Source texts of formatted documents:

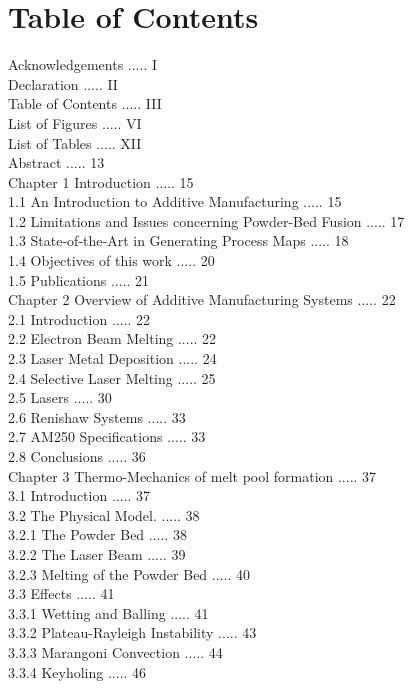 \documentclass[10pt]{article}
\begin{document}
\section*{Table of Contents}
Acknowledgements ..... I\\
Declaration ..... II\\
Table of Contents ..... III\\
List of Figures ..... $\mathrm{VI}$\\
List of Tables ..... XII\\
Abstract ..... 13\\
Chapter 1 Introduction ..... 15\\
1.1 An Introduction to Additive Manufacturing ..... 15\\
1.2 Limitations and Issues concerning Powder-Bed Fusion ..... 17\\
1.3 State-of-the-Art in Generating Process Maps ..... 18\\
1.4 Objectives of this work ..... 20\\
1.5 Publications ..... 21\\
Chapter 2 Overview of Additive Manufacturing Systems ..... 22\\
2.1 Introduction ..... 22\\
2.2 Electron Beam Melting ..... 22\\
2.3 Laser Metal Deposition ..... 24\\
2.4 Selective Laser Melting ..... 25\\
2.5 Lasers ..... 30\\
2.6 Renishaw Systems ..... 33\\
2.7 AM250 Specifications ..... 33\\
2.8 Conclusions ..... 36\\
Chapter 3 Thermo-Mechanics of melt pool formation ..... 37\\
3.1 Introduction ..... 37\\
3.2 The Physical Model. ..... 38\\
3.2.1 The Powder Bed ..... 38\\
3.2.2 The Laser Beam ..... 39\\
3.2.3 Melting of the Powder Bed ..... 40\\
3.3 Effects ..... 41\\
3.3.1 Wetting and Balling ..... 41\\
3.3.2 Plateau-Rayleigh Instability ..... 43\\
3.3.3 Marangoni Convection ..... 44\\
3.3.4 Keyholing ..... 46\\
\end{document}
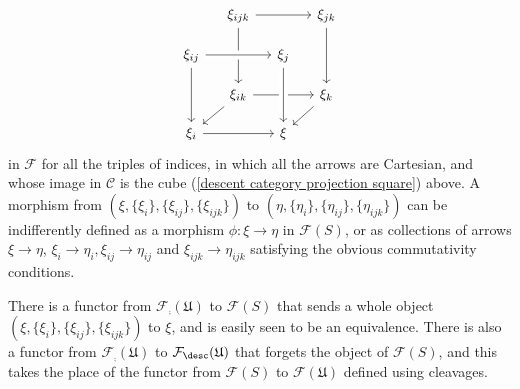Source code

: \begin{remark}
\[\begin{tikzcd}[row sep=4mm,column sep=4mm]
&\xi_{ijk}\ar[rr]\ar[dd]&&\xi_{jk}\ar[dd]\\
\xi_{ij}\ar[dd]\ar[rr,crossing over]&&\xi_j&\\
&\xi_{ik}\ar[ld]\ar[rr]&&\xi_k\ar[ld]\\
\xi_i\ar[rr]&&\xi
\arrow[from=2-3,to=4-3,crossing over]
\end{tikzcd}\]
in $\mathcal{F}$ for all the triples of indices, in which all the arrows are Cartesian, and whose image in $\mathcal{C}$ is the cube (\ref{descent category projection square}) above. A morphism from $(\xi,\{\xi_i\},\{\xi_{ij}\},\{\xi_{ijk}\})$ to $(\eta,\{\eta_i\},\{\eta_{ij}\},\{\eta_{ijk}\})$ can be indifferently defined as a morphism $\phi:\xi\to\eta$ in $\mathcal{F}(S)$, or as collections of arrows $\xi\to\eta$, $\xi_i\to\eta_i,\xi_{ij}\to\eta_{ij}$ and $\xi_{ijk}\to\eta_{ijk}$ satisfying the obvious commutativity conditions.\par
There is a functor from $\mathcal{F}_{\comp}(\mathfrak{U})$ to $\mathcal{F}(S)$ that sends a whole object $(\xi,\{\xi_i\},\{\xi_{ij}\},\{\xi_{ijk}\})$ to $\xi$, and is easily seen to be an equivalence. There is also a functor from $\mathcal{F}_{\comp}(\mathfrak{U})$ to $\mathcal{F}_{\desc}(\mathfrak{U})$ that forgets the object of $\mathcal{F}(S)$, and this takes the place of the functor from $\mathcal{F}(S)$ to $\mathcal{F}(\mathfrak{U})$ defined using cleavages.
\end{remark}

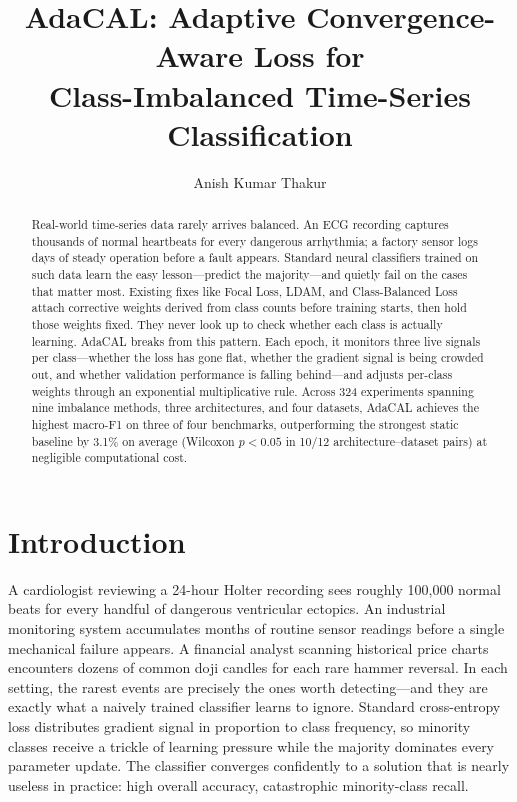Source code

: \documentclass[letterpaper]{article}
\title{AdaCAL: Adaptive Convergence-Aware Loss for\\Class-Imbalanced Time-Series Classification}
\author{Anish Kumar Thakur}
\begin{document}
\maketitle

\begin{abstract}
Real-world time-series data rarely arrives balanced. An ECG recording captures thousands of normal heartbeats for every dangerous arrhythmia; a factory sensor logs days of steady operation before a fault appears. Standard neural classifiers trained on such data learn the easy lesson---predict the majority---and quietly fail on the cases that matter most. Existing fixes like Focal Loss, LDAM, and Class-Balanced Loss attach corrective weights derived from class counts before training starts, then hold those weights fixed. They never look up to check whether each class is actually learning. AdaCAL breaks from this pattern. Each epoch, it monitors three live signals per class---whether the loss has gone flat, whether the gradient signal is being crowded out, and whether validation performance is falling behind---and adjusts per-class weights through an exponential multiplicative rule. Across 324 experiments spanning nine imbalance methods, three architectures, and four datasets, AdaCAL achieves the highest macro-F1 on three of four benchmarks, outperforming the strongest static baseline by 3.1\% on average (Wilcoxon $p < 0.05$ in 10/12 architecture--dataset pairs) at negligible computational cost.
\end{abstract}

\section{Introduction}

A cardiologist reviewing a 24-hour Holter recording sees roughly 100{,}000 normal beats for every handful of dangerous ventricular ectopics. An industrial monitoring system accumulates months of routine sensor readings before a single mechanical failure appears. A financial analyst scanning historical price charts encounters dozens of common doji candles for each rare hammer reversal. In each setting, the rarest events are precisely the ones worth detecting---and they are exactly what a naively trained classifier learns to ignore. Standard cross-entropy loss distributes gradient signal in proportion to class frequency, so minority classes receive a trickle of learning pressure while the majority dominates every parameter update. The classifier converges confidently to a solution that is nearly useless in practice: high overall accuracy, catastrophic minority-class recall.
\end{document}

→ **ACTIVITY**
When the string "Chapter" appears in a line of the records above, that line is to be copied.

→ **WRITTEN RESPONSE**
Chapter 1 Introduction ..... 15\\
Chapter 2 Overview of Additive Manufacturing Systems ..... 22\\
Chapter 3 Thermo-Mechanics of melt pool formation ..... 37\\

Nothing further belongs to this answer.